〈姉妹都市市民交流を続けてこそ〉
と題する2017年11月19日の社説で次のように反対論を展開しました。
大阪市の吉村洋文市長は「不確かな主張で、日本へのバッシングだ」と再三抗議してきた。サンフランシスコ側が方針を覆さない限り、年内にも姉妹都市提携を解消する意向だ。ちょっと待ってほしい。姉妹都市の関係のもとで育まれてきた交流は、双方の市民の歴史的財産である。市長の一存で断ち切ってよいものではない。
意見を受け入れなければ友好関係を解消するというのは、冷静さを欠いている。
私は朝日新聞に「ちょっと待ってほしい」と言われましたが、「ちょっと待ってほしい」と言いたいのはこちらのほうです。朝日新聞は、慰安婦問題について最も大きな責任を負っている新聞社であることを全く自覚していないのではないでしょうか。
先に引いたサンフランシスコ市の碑文を見ても、この虚偽の内容を広めた張本人こそ、まさに朝日新聞です。朝日新聞は2014年に、慰安婦問題に関して事実と異なる報道をしてきたと謝罪・訂正した件について、もう少し真摯に考えるべきではないでしょうか。
「訂正したのだからいいだろう」という話ではなく、海外の論調に影響を与えたことについて反省し、誤解を解くための海外向けの発信を自ら行うべきでしょう。
何より、日本国民の多くが、慰安婦問題の「嘘」について知ってしまった。碑文の内容ひとつとっても、事実でないことを多くの人が知っている。気づいているのです。だからこそ、大阪市に寄せられる声も、慰安婦像設置に反対し、姉妹都市解消に賛成するものが多いのでしょう。

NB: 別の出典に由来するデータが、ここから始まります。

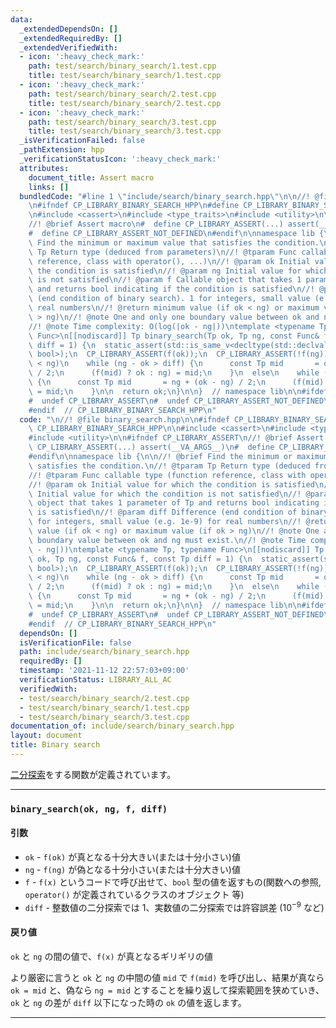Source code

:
 ```yaml
---
data:
  _extendedDependsOn: []
  _extendedRequiredBy: []
  _extendedVerifiedWith:
  - icon: ':heavy_check_mark:'
    path: test/search/binary_search/1.test.cpp
    title: test/search/binary_search/1.test.cpp
  - icon: ':heavy_check_mark:'
    path: test/search/binary_search/2.test.cpp
    title: test/search/binary_search/2.test.cpp
  - icon: ':heavy_check_mark:'
    path: test/search/binary_search/3.test.cpp
    title: test/search/binary_search/3.test.cpp
  _isVerificationFailed: false
  _pathExtension: hpp
  _verificationStatusIcon: ':heavy_check_mark:'
  attributes:
    document_title: Assert macro
    links: []
  bundledCode: "#line 1 \"include/search/binary_search.hpp\"\n\n//! @file binary_search.hpp\n\
    \n#ifndef CP_LIBRARY_BINARY_SEARCH_HPP\n#define CP_LIBRARY_BINARY_SEARCH_HPP\n\
    \n#include <cassert>\n#include <type_traits>\n#include <utility>\n\n#ifndef CP_LIBRARY_ASSERT\n\
    //! @brief Assert macro\n#  define CP_LIBRARY_ASSERT(...) assert(__VA_ARGS__)\n\
    #  define CP_LIBRARY_ASSERT_NOT_DEFINED\n#endif\n\nnamespace lib {\n\n//! @brief\
    \ Find the minimum or maximum value that satisfies the condition.\n//! @tparam\
    \ Tp Return type (deduced from parameters)\n//! @tparam Func callable type (function\
    \ reference, class with operator(), ...)\n//! @param ok Initial value for which\
    \ the condition is satisfied\n//! @param ng Initial value for which the condition\
    \ is not satisfied\n//! @param f Callable object that takes 1 parameter of Tp\
    \ and returns bool indicating if the condition is satisfied\n//! @param diff Difference\
    \ (end condition of binary search). 1 for integers, small value (e.g. 1e-9) for\
    \ real numbers\n//! @return minimum value (if ok < ng) or maximum value (if ok\
    \ > ng)\n//! @note One and only one boundary value between ok and ng must exist.\n\
    //! @note Time complexity: O(log(|ok - ng|))\ntemplate <typename Tp, typename\
    \ Func>\n[[nodiscard]] Tp binary_search(Tp ok, Tp ng, const Func& f, const Tp\
    \ diff = 1) {\n  static_assert(std::is_same_v<decltype(std::declval<Func>()(std::declval<Tp>())),\
    \ bool>);\n  CP_LIBRARY_ASSERT(f(ok));\n  CP_LIBRARY_ASSERT(!f(ng));\n\n  if (ok\
    \ < ng)\n    while (ng - ok > diff) {\n      const Tp mid       = ok + (ng - ok)\
    \ / 2;\n      (f(mid) ? ok : ng) = mid;\n    }\n  else\n    while (ok - ng > diff)\
    \ {\n      const Tp mid       = ng + (ok - ng) / 2;\n      (f(mid) ? ok : ng)\
    \ = mid;\n    }\n\n  return ok;\n}\n\n}  // namespace lib\n\n#ifdef CP_LIBRARY_ASSERT_NOT_DEFINED\n\
    #  undef CP_LIBRARY_ASSERT\n#  undef CP_LIBRARY_ASSERT_NOT_DEFINED\n#endif\n\n\
    #endif  // CP_LIBRARY_BINARY_SEARCH_HPP\n"
  code: "\n//! @file binary_search.hpp\n\n#ifndef CP_LIBRARY_BINARY_SEARCH_HPP\n#define\
    \ CP_LIBRARY_BINARY_SEARCH_HPP\n\n#include <cassert>\n#include <type_traits>\n\
    #include <utility>\n\n#ifndef CP_LIBRARY_ASSERT\n//! @brief Assert macro\n#  define\
    \ CP_LIBRARY_ASSERT(...) assert(__VA_ARGS__)\n#  define CP_LIBRARY_ASSERT_NOT_DEFINED\n\
    #endif\n\nnamespace lib {\n\n//! @brief Find the minimum or maximum value that\
    \ satisfies the condition.\n//! @tparam Tp Return type (deduced from parameters)\n\
    //! @tparam Func callable type (function reference, class with operator(), ...)\n\
    //! @param ok Initial value for which the condition is satisfied\n//! @param ng\
    \ Initial value for which the condition is not satisfied\n//! @param f Callable\
    \ object that takes 1 parameter of Tp and returns bool indicating if the condition\
    \ is satisfied\n//! @param diff Difference (end condition of binary search). 1\
    \ for integers, small value (e.g. 1e-9) for real numbers\n//! @return minimum\
    \ value (if ok < ng) or maximum value (if ok > ng)\n//! @note One and only one\
    \ boundary value between ok and ng must exist.\n//! @note Time complexity: O(log(|ok\
    \ - ng|))\ntemplate <typename Tp, typename Func>\n[[nodiscard]] Tp binary_search(Tp\
    \ ok, Tp ng, const Func& f, const Tp diff = 1) {\n  static_assert(std::is_same_v<decltype(std::declval<Func>()(std::declval<Tp>())),\
    \ bool>);\n  CP_LIBRARY_ASSERT(f(ok));\n  CP_LIBRARY_ASSERT(!f(ng));\n\n  if (ok\
    \ < ng)\n    while (ng - ok > diff) {\n      const Tp mid       = ok + (ng - ok)\
    \ / 2;\n      (f(mid) ? ok : ng) = mid;\n    }\n  else\n    while (ok - ng > diff)\
    \ {\n      const Tp mid       = ng + (ok - ng) / 2;\n      (f(mid) ? ok : ng)\
    \ = mid;\n    }\n\n  return ok;\n}\n\n}  // namespace lib\n\n#ifdef CP_LIBRARY_ASSERT_NOT_DEFINED\n\
    #  undef CP_LIBRARY_ASSERT\n#  undef CP_LIBRARY_ASSERT_NOT_DEFINED\n#endif\n\n\
    #endif  // CP_LIBRARY_BINARY_SEARCH_HPP\n"
  dependsOn: []
  isVerificationFile: false
  path: include/search/binary_search.hpp
  requiredBy: []
  timestamp: '2021-11-12 22:57:03+09:00'
  verificationStatus: LIBRARY_ALL_AC
  verifiedWith:
  - test/search/binary_search/2.test.cpp
  - test/search/binary_search/1.test.cpp
  - test/search/binary_search/3.test.cpp
documentation_of: include/search/binary_search.hpp
layout: document
title: Binary search
---
```


[二分探索](https://ja.wikipedia.org/wiki/%E4%BA%8C%E5%88%86%E6%8E%A2%E7%B4%A2)をする関数が定義されています。

---

### `binary_search(ok, ng, f, diff)`

#### 引数

- `ok` - `f(ok)` が真となる十分大きい(または十分小さい)値
- `ng` - `f(ng)` が偽となる十分小さい(または十分大きい)値
- `f` - `f(x)` というコードで呼び出せて、`bool` 型の値を返すもの(関数への参照, `operator()` が定義されているクラスのオブジェクト 等)
- `diff` - 整数値の二分探索では $1$、実数値の二分探索では許容誤差 ($10^{-9}$ など)

#### 戻り値

`ok` と `ng` の間の値で、`f(x)` が真となるギリギリの値

より厳密に言うと `ok` と `ng` の中間の値 `mid` で `f(mid)` を呼び出し、結果が真なら `ok = mid` と、偽なら `ng = mid` とすることを繰り返して探索範囲を狭めていき、`ok` と `ng` の差が `diff` 以下になった時の `ok` の値を返します。

---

アメリカでも、クリントン、ブッシュ政権時代に約8年もかけて徹底的に調査した日独の戦争犯罪に関する850万ページの資料によっても、「日本軍による組織的な慰安婦の奴隷化」を示すものは発見されなかったと結論づけられています。
たしかに、戦場における女性の性の問題は、日本も積極的に取り組んでいくべき大きな課題です。そのためには、何よりも事実」を明らかにすることが重要です。また、旧日本軍のみを問題にするのではなく、米軍、ソ連軍、ドイツ軍、時代を下ればベトナム戦争時の韓国軍の問題も含めて考える必要がある。
敗戦国である日本の行状は「悪事」に結びつきやすいのでしょうが、「日本軍だけが極めて特殊なことをやっていた」という認識では、「戦場における女性の性の問題」という大きな問題が、「旧日本軍による特異な問題」に矮小化されかねません。
また、この慰安婦像や碑文の設置を推進している団体は、「女性の人権」を隠れ蓑に日本に対する政治バッシングを行い、慰安婦を政治利用しているのだと申し上げたい。このような運動を続けても、本当の解決にはならないのです。